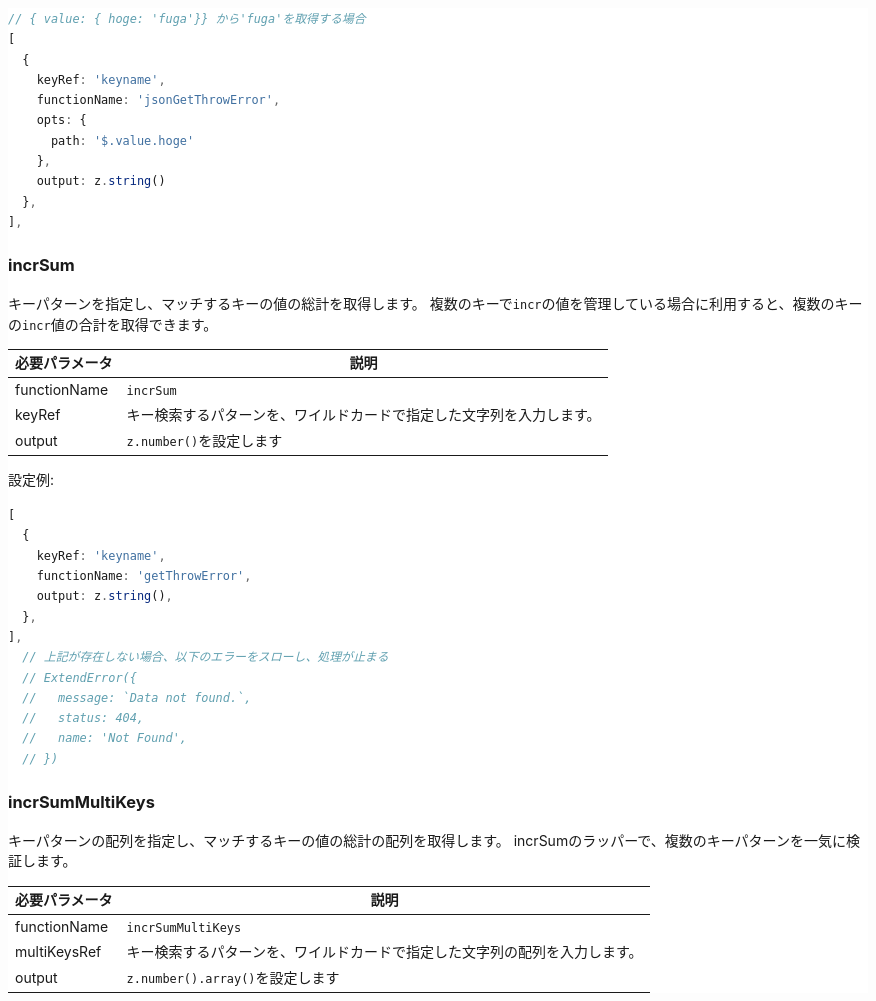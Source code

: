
 ```ts
// { value: { hoge: 'fuga'}} から'fuga'を取得する場合
[
  {
    keyRef: 'keyname',
    functionName: 'jsonGetThrowError',
    opts: {
      path: '$.value.hoge'
    },
    output: z.string()
  },
],
```

### incrSum

キーパターンを指定し、マッチするキーの値の総計を取得します。
複数のキーで`incr`の値を管理している場合に利用すると、複数のキーの`incr`値の合計を取得できます。

| 必要パラメータ | 説明                                                                 |
| -------------- | -------------------------------------------------------------------- |
| functionName   | `incrSum`                                                            |
| keyRef         | キー検索するパターンを、ワイルドカードで指定した文字列を入力します。 |
| output         | `z.number()`を設定します                                             |

設定例:

```ts
[
  {
    keyRef: 'keyname',
    functionName: 'getThrowError',
    output: z.string(),
  },
],
  // 上記が存在しない場合、以下のエラーをスローし、処理が止まる
  // ExtendError({
  //   message: `Data not found.`,
  //   status: 404,
  //   name: 'Not Found',
  // })
```

### incrSumMultiKeys

キーパターンの配列を指定し、マッチするキーの値の総計の配列を取得します。
incrSumのラッパーで、複数のキーパターンを一気に検証します。

| 必要パラメータ | 説明                                                                       |
| -------------- | -------------------------------------------------------------------------- |
| functionName   | `incrSumMultiKeys`                                                         |
| multiKeysRef   | キー検索するパターンを、ワイルドカードで指定した文字列の配列を入力します。 |
| output         | `z.number().array()`を設定します                                           |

==================================================

→ REQUIREMENT
When a line in the material above holds the word "value", copy that line.

→ RESPONSE
// { value: { hoge: 'fuga'}} から'fuga'を取得する場合
      path: '$.value.hoge'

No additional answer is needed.